Please join us on Tuesday, March 19, 2019, 5-6pm, for the Friends membership meeting.
In person: Homer (Alaska Maritime) or Soldotna (Kenai NWR)
Call in a few minutes before 5pm: (866) 556-2149, code :8169747#
Guest Speaker Presentation:
Ray Born– “Yukon Delta NWR – A Complex and Wonderful Place”
Birds fill the skies of the watery vast world of the Yukon Delta. The 19.3 million acre refuge is the country’s most important shorebird nesting area. Add in a million ducks and half a million geese plus 40,000 loons and 100,000 swans and you can see why it is considered one of the world’s largest aggregations of nesting waterbirds. But it isn’t just about birds. The refuge is famous for trophy rainbow and salmon fishing since the Yukon, the Kuskokwim and their tributaries such as the Kisaralik flow through the refuge. Even muskox are found on Nunivak Island. The Delta is also noted for its thriving Native villages where the Yupik language and subsistence culture flourish. Come discover the Delta and learn what Refuge projects we Friends may be able to help with.
Introductions and Discussion (5 minutes)
Introductions:Where do you live? (Poppy)
New People:Why did you join the call today?
Reminderto please mute yourselves when you aren’t talking
by the “Dolly Varden Cabin Gang,” Poppy, Sandy, Ellen, Rose and Tim
Snow fell soft and deep as we snowshoed back across Dolly Varden Lake after an awesome Friends’ Discovery Trip to the Kenai Refuge’s Dolly Varden public use cabin. The February 1 – 3, weekend didn’t turn out quite as planned because the community ice fishing event we were there to help with was canceled because of the shutdown. However, the cozy cabin was already reserved for Friends, so we weren’t going to waste that opportunity. Five Friends from Anchorage, Soldotna, Homer and Indiana including intrepid leader Tim Shipman made the trek in. What did we discover?
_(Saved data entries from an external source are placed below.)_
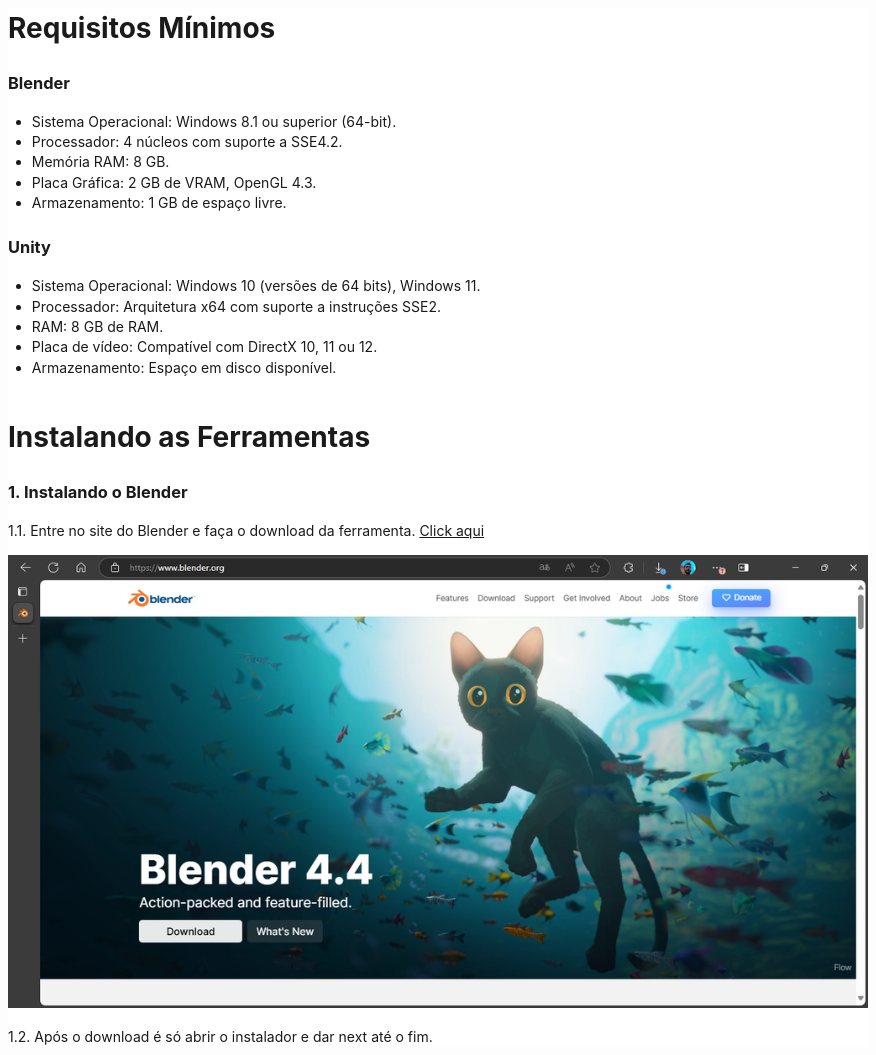 # Requisitos Mínimos
### Blender
- Sistema Operacional: Windows 8.1 ou superior (64-bit).
- Processador: 4 núcleos com suporte a SSE4.2.
- Memória RAM: 8 GB.
- Placa Gráfica: 2 GB de VRAM, OpenGL 4.3.
- Armazenamento: 1 GB de espaço livre. 

### Unity
- Sistema Operacional: Windows 10 (versões de 64 bits), Windows 11.
- Processador: Arquitetura x64 com suporte a instruções SSE2.
- RAM: 8 GB de RAM.
- Placa de vídeo: Compatível com DirectX 10, 11 ou 12.
- Armazenamento: Espaço em disco disponível.

# Instalando as Ferramentas

### 1. Instalando o Blender
1.1. Entre no site do Blender e faça o download da ferramenta. [Click aqui](https://www.blender.org/)
<p align="center"><img src="img/blender-home.png" style="width:100%"/></p>

1.2. Após o download é só abrir o instalador e dar next até o fim.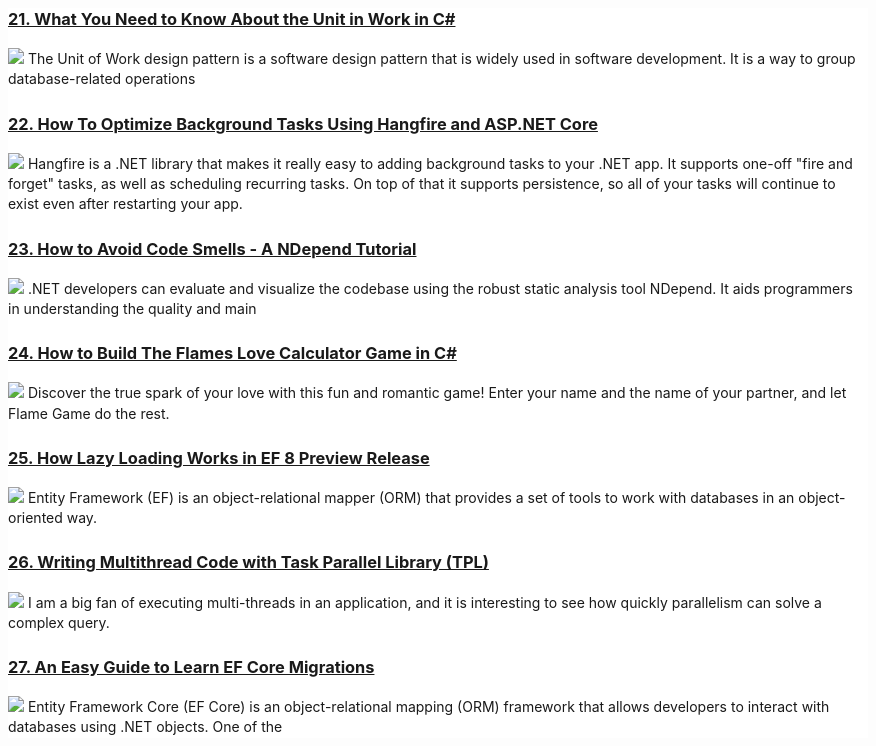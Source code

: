 ### [21. What You Need to Know About the Unit in Work in C#](https://hackernoon.com/what-you-need-to-know-about-the-unit-in-work-in-c)
![](https://cdn.hackernoon.com/images/0Pc2dcjd4hh3TXkrjgio5gRxVFu2-5ne3yj7.jpeg)
The Unit of Work design pattern is a software design pattern that is widely used in software development. It is a way to group database-related operations 

### [22. How To Optimize Background Tasks Using Hangfire and ASP.NET Core](https://hackernoon.com/how-to-optimize-background-tasks-using-hangfire-and-aspnet-core-5j2331ax)
![](https://cdn.hackernoon.com/images/LFCaL0mBeyY8JHz0m6GDFp0v7go2-ed2o31mu.jpeg)
Hangfire is a .NET library that makes it really easy to adding background tasks to your .NET app. It supports one-off "fire and forget" tasks, as well as scheduling recurring tasks. On top of that it supports persistence, so all of your tasks will continue to exist even after restarting your app.

### [23. How to Avoid Code Smells - A NDepend Tutorial](https://hackernoon.com/how-to-avoid-code-smells-a-ndepend-tutorial)
![](https://cdn.hackernoon.com/images/0Pc2dcjd4hh3TXkrjgio5gRxVFu2-v4d31dn.jpeg)
.NET developers can evaluate and visualize the codebase using the robust static analysis tool NDepend. It aids programmers in understanding the quality and main

### [24. How to Build The Flames Love Calculator Game in C#](https://hackernoon.com/how-to-build-the-flames-love-calculator-game-in-c)
![](https://cdn.hackernoon.com/images/0Pc2dcjd4hh3TXkrjgio5gRxVFu2-nvc3yok.jpeg)
Discover the true spark of your love with this fun and romantic game! Enter your name and the name of your partner, and let Flame Game do the rest.

### [25. How Lazy Loading Works in EF 8 Preview Release](https://hackernoon.com/how-lazy-loading-works-in-ef-8-preview-release)
![](https://cdn.hackernoon.com/images/0Pc2dcjd4hh3TXkrjgio5gRxVFu2-m993y3p.jpeg)
Entity Framework (EF) is an object-relational mapper (ORM) that provides a set of tools to work with databases in an object-oriented way. 

### [26. Writing Multithread Code with Task Parallel Library (TPL)](https://hackernoon.com/writing-multithread-code-with-task-parallel-library-tpl)
![](https://cdn.hackernoon.com/images/0Pc2dcjd4hh3TXkrjgio5gRxVFu2-wea31yn.gif.webp)
I am a big fan of executing multi-threads in an application, and it is interesting to see how quickly parallelism can solve a complex query.

### [27. An Easy Guide to Learn EF Core Migrations](https://hackernoon.com/an-easy-guide-to-learn-ef-core-migrations)
![](https://cdn.hackernoon.com/images/0Pc2dcjd4hh3TXkrjgio5gRxVFu2-80b3yhl.jpeg)
Entity Framework Core (EF Core) is an object-relational mapping (ORM) framework that allows developers to interact with databases using .NET objects. One of the
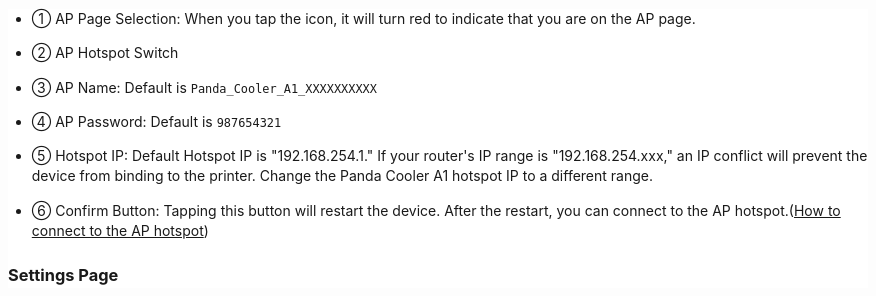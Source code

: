 - ① AP Page Selection: When you tap the icon, it will turn red to indicate that you are on the AP page.

- ② AP Hotspot Switch

- ③ AP Name: Default is `Panda_Cooler_A1_XXXXXXXXXX`

- ④ AP Password: Default is `987654321`

- ⑤ Hotspot IP: Default Hotspot IP is "192.168.254.1." If your router's IP range is "192.168.254.xxx," an IP conflict will prevent the device from binding to the printer. Change the Panda Cooler A1 hotspot IP to a different range.

- ⑥ Confirm Button: Tapping this button will restart the device. After the restart, you can connect to the AP hotspot.([How to connect to the AP hotspot](https://bttwiki.com/Panda_Cooler_A1.html#wifi_connect_ap))


### Settings Page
Sandy Kerns from Soldotna, said “A hidden lake, snowshoeing abilities, how much weight can we pull in a sled across a frozen lake, babbling water in an open creek, how good food tastes prepared camp style, new friends, and that planning service projects for Alaska Wildlife Refuges makes one feel connected to the land and community.”
Yes, we talked into the night about future fun and good work we can do on the Kenai and other refuges. Kenai is the drive to refuge for Kenai/Soldotna, Homer, Anchorage and the Valley. Stay tuned for more Discovery Trips and Volunteer Projects on the Kenai. The Kenai Refuge cabins have opened up the refuge to use in winter. Many are easily accessible. All are cute and cozy and make winter activities fun.
And we had fun! Rose Lahti of Anchorage on her very first Friends event said “The best outdoor experiences are with like-minded souls and there are no strangers when it comes to sharing what we enjoy doing, just “friends”. I look forward to another “friends” activity and the memories I made at Dolly Varden cabin are precious.”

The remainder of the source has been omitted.